Heat & Thermodynamics MCQs set 2 for NTS NAT-ICS (Computer Science Track) Physics — 20 solved questions.
Q1. The first law of thermodynamics is based on the law of conservation of
Answer: Energy
Explanation: The first law, ΔU = Q - W, represents energy conservation, where ΔU is internal energy change, Q is heat added, and W is work done.
Q2. In an adiabatic expansion, the temperature of an ideal gas
Answer: Decreases
Explanation: In adiabatic expansion, Q = 0, and W is positive, so ΔU is negative, causing temperature to decrease, as per ΔU = nCvΔT.
Q3. The efficiency of a Carnot engine is 1 / 2. If the sink temperature is 300 K, the source temperature is
Answer: 600 K
Explanation: Efficiency = 1 - (T_sink / T_source). Given efficiency = 1 / 2 and T_sink = 300 K, we get 1 / 2 = 1 - (300 / T_source), so T_source = 600 K.
Q4. The specific heat capacity at constant volume (Cv) for an ideal monatomic gas is
Answer: (3 / 2)R
Explanation: For a monatomic ideal gas, Cv = (3 / 2)R, where R is the gas constant, derived from the kinetic theory of gases.
Q5. In a thermodynamic process, the pressure of a gas is kept constant. The process is
Answer: Isobaric
Explanation: An isobaric process is one where the pressure remains constant, as per the definition of isobaric processes.
Q6. The change in internal energy of a system is zero when the process is
Answer: Isothermal
Explanation: For an ideal gas, internal energy (U) depends only on temperature.

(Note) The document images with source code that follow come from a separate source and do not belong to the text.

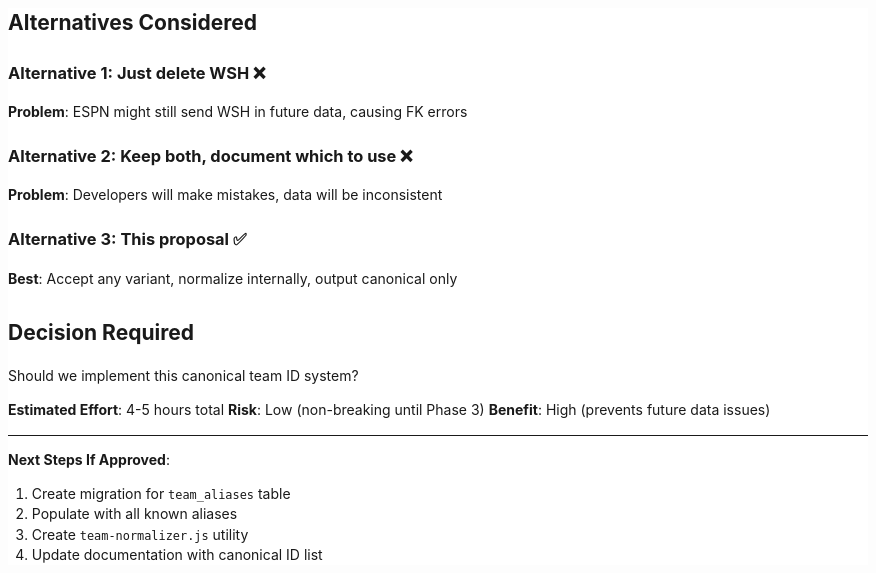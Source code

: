 ## Alternatives Considered

### Alternative 1: Just delete WSH ❌
**Problem**: ESPN might still send WSH in future data, causing FK errors

### Alternative 2: Keep both, document which to use ❌
**Problem**: Developers will make mistakes, data will be inconsistent

### Alternative 3: This proposal ✅
**Best**: Accept any variant, normalize internally, output canonical only

## Decision Required

Should we implement this canonical team ID system?

**Estimated Effort**: 4-5 hours total
**Risk**: Low (non-breaking until Phase 3)
**Benefit**: High (prevents future data issues)

---

**Next Steps If Approved**:
1. Create migration for `team_aliases` table
2. Populate with all known aliases
3. Create `team-normalizer.js` utility
4. Update documentation with canonical ID list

In an isothermal process, temperature remains constant, so ΔU = 0.
Q7. The molar specific heat of a gas at constant pressure (Cp) is greater than at constant volume (Cv) because
Answer: Cp includes the energy required to do work
Explanation: Cp > Cv because Cp includes the energy required to do work against external pressure, as per Cp = Cv + R.
Q8. For a given amount of an ideal gas, which of the following is true?
Answer: All of the above
Explanation: Ideal gas law, PV = nRT, implies that at constant T, PV = constant; at constant V, P / T = constant; and at constant P, V / T = constant.

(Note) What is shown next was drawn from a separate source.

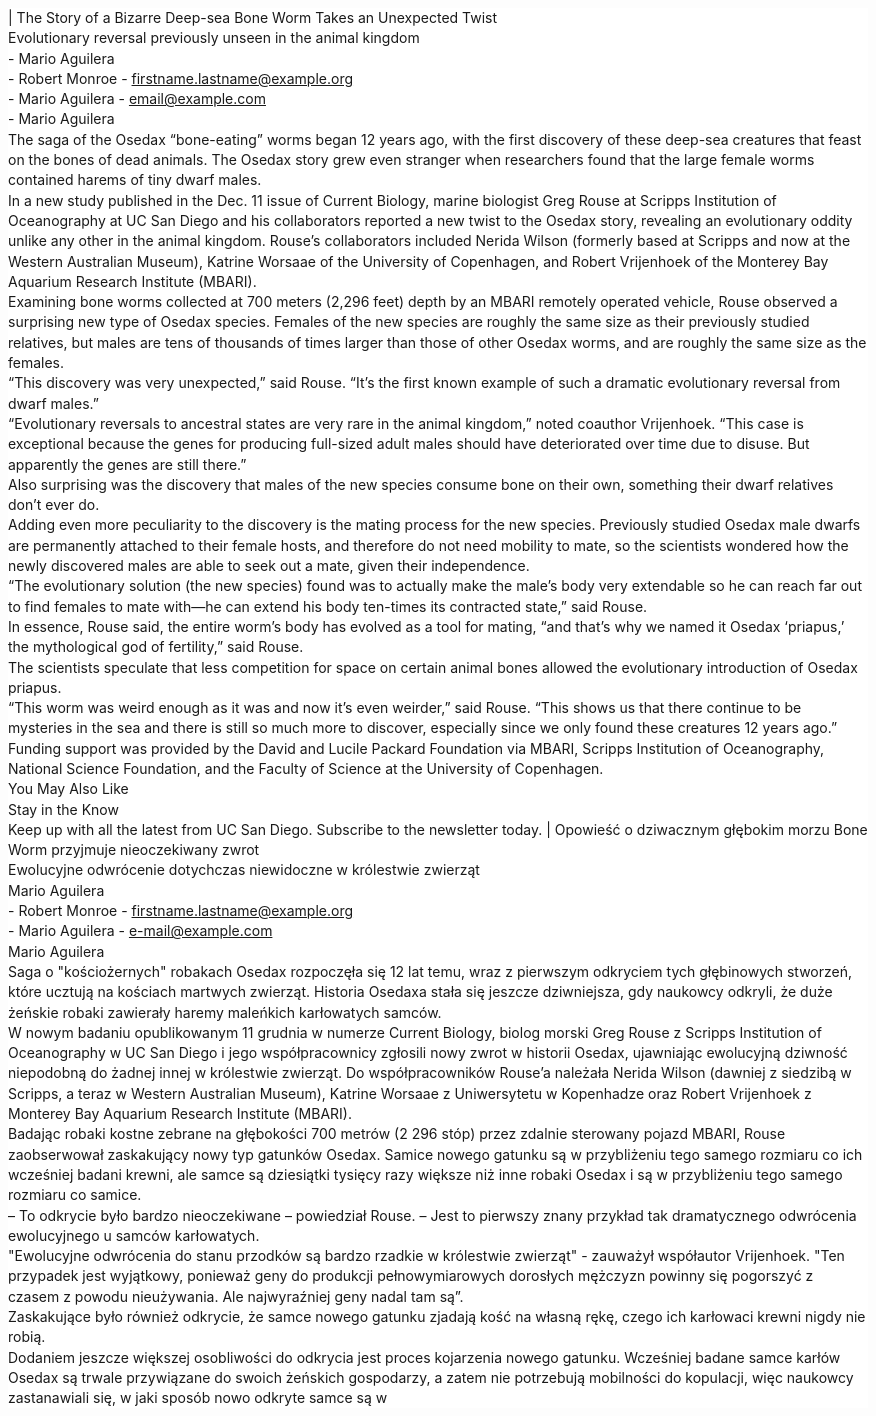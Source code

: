 | The Story of a Bizarre Deep-sea Bone Worm Takes an Unexpected Twist<br/>Evolutionary reversal previously unseen in the animal kingdom<br/>- Mario Aguilera<br/>- Robert Monroe - firstname.lastname@example.org<br/>- Mario Aguilera - email@example.com<br/>- Mario Aguilera<br/>The saga of the Osedax “bone-eating” worms began 12 years ago, with the first discovery of these deep-sea creatures that feast on the bones of dead animals. The Osedax story grew even stranger when researchers found that the large female worms contained harems of tiny dwarf males.<br/>In a new study published in the Dec. 11 issue of Current Biology, marine biologist Greg Rouse at Scripps Institution of Oceanography at UC San Diego and his collaborators reported a new twist to the Osedax story, revealing an evolutionary oddity unlike any other in the animal kingdom. Rouse’s collaborators included Nerida Wilson (formerly based at Scripps and now at the Western Australian Museum), Katrine Worsaae of the University of Copenhagen, and Robert Vrijenhoek of the Monterey Bay Aquarium Research Institute (MBARI).<br/>Examining bone worms collected at 700 meters (2,296 feet) depth by an MBARI remotely operated vehicle, Rouse observed a surprising new type of Osedax species. Females of the new species are roughly the same size as their previously studied relatives, but males are tens of thousands of times larger than those of other Osedax worms, and are roughly the same size as the females.<br/>“This discovery was very unexpected,” said Rouse. “It’s the first known example of such a dramatic evolutionary reversal from dwarf males.”<br/>“Evolutionary reversals to ancestral states are very rare in the animal kingdom,” noted coauthor Vrijenhoek. “This case is exceptional because the genes for producing full-sized adult males should have deteriorated over time due to disuse. But apparently the genes are still there.”<br/>Also surprising was the discovery that males of the new species consume bone on their own, something their dwarf relatives don’t ever do.<br/>Adding even more peculiarity to the discovery is the mating process for the new species. Previously studied Osedax male dwarfs are permanently attached to their female hosts, and therefore do not need mobility to mate, so the scientists wondered how the newly discovered males are able to seek out a mate, given their independence.<br/>“The evolutionary solution (the new species) found was to actually make the male’s body very extendable so he can reach far out to find females to mate with—he can extend his body ten-times its contracted state,” said Rouse.<br/>In essence, Rouse said, the entire worm’s body has evolved as a tool for mating, “and that’s why we named it Osedax ‘priapus,’ the mythological god of fertility,” said Rouse.<br/>The scientists speculate that less competition for space on certain animal bones allowed the evolutionary introduction of Osedax priapus.<br/>“This worm was weird enough as it was and now it’s even weirder,” said Rouse. “This shows us that there continue to be mysteries in the sea and there is still so much more to discover, especially since we only found these creatures 12 years ago.”<br/>Funding support was provided by the David and Lucile Packard Foundation via MBARI, Scripps Institution of Oceanography, National Science Foundation, and the Faculty of Science at the University of Copenhagen.<br/>You May Also Like<br/>Stay in the Know<br/>Keep up with all the latest from UC San Diego. Subscribe to the newsletter today. | Opowieść o dziwacznym głębokim morzu Bone Worm przyjmuje nieoczekiwany zwrot<br/>Ewolucyjne odwrócenie dotychczas niewidoczne w królestwie zwierząt<br/>Mario Aguilera<br/>- Robert Monroe - firstname.lastname@example.org<br/>- Mario Aguilera - e-mail@example.com<br/>Mario Aguilera<br/>Saga o "kościożernych" robakach Osedax rozpoczęła się 12 lat temu, wraz z pierwszym odkryciem tych głębinowych stworzeń, które ucztują na kościach martwych zwierząt. Historia Osedaxa stała się jeszcze dziwniejsza, gdy naukowcy odkryli, że duże żeńskie robaki zawierały haremy maleńkich karłowatych samców.<br/>W nowym badaniu opublikowanym 11 grudnia w numerze Current Biology, biolog morski Greg Rouse z Scripps Institution of Oceanography w UC San Diego i jego współpracownicy zgłosili nowy zwrot w historii Osedax, ujawniając ewolucyjną dziwność niepodobną do żadnej innej w królestwie zwierząt. Do współpracowników Rouse’a należała Nerida Wilson (dawniej z siedzibą w Scripps, a teraz w Western Australian Museum), Katrine Worsaae z Uniwersytetu w Kopenhadze oraz Robert Vrijenhoek z Monterey Bay Aquarium Research Institute (MBARI).<br/>Badając robaki kostne zebrane na głębokości 700 metrów (2 296 stóp) przez zdalnie sterowany pojazd MBARI, Rouse zaobserwował zaskakujący nowy typ gatunków Osedax. Samice nowego gatunku są w przybliżeniu tego samego rozmiaru co ich wcześniej badani krewni, ale samce są dziesiątki tysięcy razy większe niż inne robaki Osedax i są w przybliżeniu tego samego rozmiaru co samice.<br/>– To odkrycie było bardzo nieoczekiwane – powiedział Rouse. – Jest to pierwszy znany przykład tak dramatycznego odwrócenia ewolucyjnego u samców karłowatych.<br/>"Ewolucyjne odwrócenia do stanu przodków są bardzo rzadkie w królestwie zwierząt" - zauważył współautor Vrijenhoek. "Ten przypadek jest wyjątkowy, ponieważ geny do produkcji pełnowymiarowych dorosłych mężczyzn powinny się pogorszyć z czasem z powodu nieużywania. Ale najwyraźniej geny nadal tam są”.<br/>Zaskakujące było również odkrycie, że samce nowego gatunku zjadają kość na własną rękę, czego ich karłowaci krewni nigdy nie robią.<br/>Dodaniem jeszcze większej osobliwości do odkrycia jest proces kojarzenia nowego gatunku. Wcześniej badane samce karłów Osedax są trwale przywiązane do swoich żeńskich gospodarzy, a zatem nie potrzebują mobilności do kopulacji, więc naukowcy zastanawiali się, w jaki sposób nowo odkryte samce są w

Q9. The temperature of a body is a measure of its
Answer: Internal energy
Explanation: Temperature is a measure of the average kinetic energy of particles, related to internal energy, not total, kinetic, or potential energy directly.
Q10. The second law of thermodynamics implies that
Answer: The total entropy of an isolated system always increases
Explanation: The second law states that the total entropy of an isolated system always increases or remains constant, never decreases.
Q11. A thermodynamic system undergoes a cyclic process. The change in internal energy is
Answer: Zero
Explanation: In a cyclic process, the system returns to its initial state, so ΔU = 0, as internal energy is a state function.
Q12. The heat capacity of a body is defined as
Answer: The amount of heat required to raise its temperature by 1 K
Explanation: Heat capacity is the amount of heat (Q) required to change the temperature (T) of a body by 1 K, given by C = Q / ΔT.
Q13. The ratio of the specific heat capacities (Cp / Cv) for a monatomic ideal gas is
Answer: 5 / 3
Explanation: For a monatomic ideal gas, Cp = (5 / 2)R and Cv = (3 / 2)R, so Cp / Cv = 5 / 3.
Q14. In an isothermal expansion of an ideal gas, the internal energy
Answer: Remains constant
Explanation: For an ideal gas, internal energy (U) depends only on temperature. In an isothermal process, T remains constant, so U remains constant.
Q15. For an ideal gas, the work done in an isothermal expansion from V1 to V2 is given by
Answer: nRT ln(V2/V1)
Explanation: Work done in isothermal expansion is given by nRT ln(V2/V1), derived from the ideal gas law and the definition of work.
Q16. A gas is compressed adiabatically. The change in internal energy is
Answer: Positive
Explanation: In adiabatic compression, work is done on the gas, increasing its internal energy, so ΔU is positive.
Q17. For a given process, the heat absorbed is 100 J and the work done is 50 J. The change in internal energy is
Answer: 50 J
Explanation: ΔU = Q - W = 100 J - 50 J = 50 J, applying the first law of thermodynamics.
Q18. The root mean square speed of the molecules of an ideal gas is proportional to
Answer: √T
Explanation: v_rms = √(3RT/M), so v_rms ∝ √T, derived from the kinetic theory of gases.
Q19. The specific heat capacity at constant pressure (Cp) for an ideal gas is
Answer: Cv + R
Explanation: For an ideal gas, Cp - Cv = R, so Cp = Cv + R, a fundamental thermodynamic relation.
Q20. A thermodynamic system undergoes a cycle. The change in internal energy is
Answer: Zero
Explanation: In a cyclic process, the initial and final states are the same, so ΔU = 0.